Was kann eine Schlüsselbeinfraktur beim Kind verursachen?

Die Ursachen für einen Schlüsselbeinbruch liegen zu großen Teilen in Unfallsituationen. Dabei kann die Gewalteinwirkung direkt auf das Schlüsselbein erfolgen, also zum Beispiel ein Sturz, bei dem das Kind mit dem Schlüsselbein (Clavicula) gegen einen festen Gegenstand, eine andere Person oder auf den Boden aufschlägt. Die direkten Traumen machen etwa 90% der Schlüsselbeinbrüche aus. Seltener sind Brüche des Schlüsselbeins durch indirekte Gewalteinwirkung. Das bedeutet, dass das Kind nicht direkt mit dem Schlüsselbein aufschlägt, sondern den Sturz bzw. Aufprall mit der Hand oder dem Ellenbogen abfängt. Die Kraft die dabei auf den Arm wirkt, wird in das Schlüsselbein weitergeleitet. Da das Schlüsselbein nicht für solche enormen Krafteinwirkungen gebaut ist, kann es auch bei solchen Unfällen frakturieren (brechen). Dieser Unfallhergang findet sich z.B. bei Stürzen mit dem Fahrrad, bei denen das Kind über den Lenker auf den Boden stürzt und versucht sich mit der Hand bzw. dem Arm abzufangen.
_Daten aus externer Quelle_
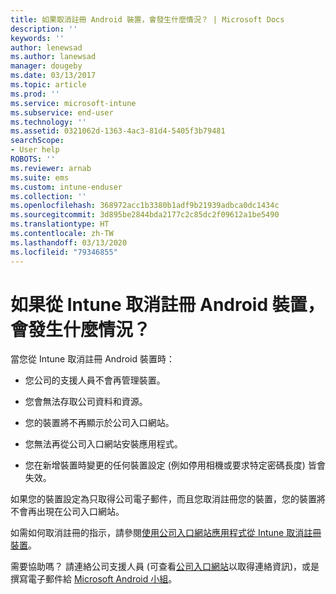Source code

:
 ```yaml
---
title: 如果取消註冊 Android 裝置，會發生什麼情況？ | Microsoft Docs
description: ''
keywords: ''
author: lenewsad
ms.author: lanewsad
manager: dougeby
ms.date: 03/13/2017
ms.topic: article
ms.prod: ''
ms.service: microsoft-intune
ms.subservice: end-user
ms.technology: ''
ms.assetid: 0321062d-1363-4ac3-81d4-5405f3b79481
searchScope:
- User help
ROBOTS: ''
ms.reviewer: arnab
ms.suite: ems
ms.custom: intune-enduser
ms.collection: ''
ms.openlocfilehash: 368972acc1b3380b1adf9b21939adbca0dc1434c
ms.sourcegitcommit: 3d895be2844bda2177c2c85dc2f09612a1be5490
ms.translationtype: HT
ms.contentlocale: zh-TW
ms.lasthandoff: 03/13/2020
ms.locfileid: "79346855"
---
```

# <a name="what-happens-if-you-unenroll-your-android-device-from-intune"></a>如果從 Intune 取消註冊 Android 裝置，會發生什麼情況？

當您從 Intune 取消註冊 Android 裝置時：

- 您公司的支援人員不會再管理裝置。

- 您會無法存取公司資料和資源。

- 您的裝置將不再顯示於公司入口網站。

- 您無法再從公司入口網站安裝應用程式。

- 您在新增裝置時變更的任何裝置設定 (例如停用相機或要求特定密碼長度) 皆會失效。

如果您的裝置設定為只取得公司電子郵件，而且您取消註冊您的裝置，您的裝置將不會再出現在公司入口網站。

如需如何取消註冊的指示，請參閱[使用公司入口網站應用程式從 Intune 取消註冊裝置](unenroll-your-device-from-intune-android.md)。

需要協助嗎？ 請連絡公司支援人員 (可查看[公司入口網站](https://go.microsoft.com/fwlink/?linkid=2010980)以取得連絡資訊)，或是撰寫電子郵件給 <a href="mailto:wintunedroidfbk@microsoft.com?subject=I have questions about unenrolling my Android device&body=Describe the issue you're experiencing here.">Microsoft Android 小組</a>。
Genauso kann ein Schlüsselbeinbruch auch beim Spielen mit anderen Kindern auftreten, bei Sportarten, die direkten Körperkontakt beinhalten (z.B. Fußball). Eine weitere Ursache liegt in der geburtstraumatischen Fraktur. Bei der Geburt muss das Kind durch den sehr engen Geburtskanal nach außen gelangen. Dabei kann es vorkommen, dass das Kind gegen knöcherne Strukturen der Mutter stößt, z.B. der Symphyse (die Verbindung der beiden Schambeinknochen im vorderen Becken). Sollte es eine kompliziertere Geburt sein, bei der mit der Hand oder einer Zange nachgeholfen werden muss, dann kann ein Bruch des Schlüsselbeins auch durch diese Krafteinwirkung entstehen.

Behandlung

Bei Kindern gilt grundsätzlich: Knochen heilen sehr gut. Selbst stark verschobene Brüche heilen meist von selbst aus, wenn sie reponiert wurden (die Bruchflächen werden aufeinander geschoben).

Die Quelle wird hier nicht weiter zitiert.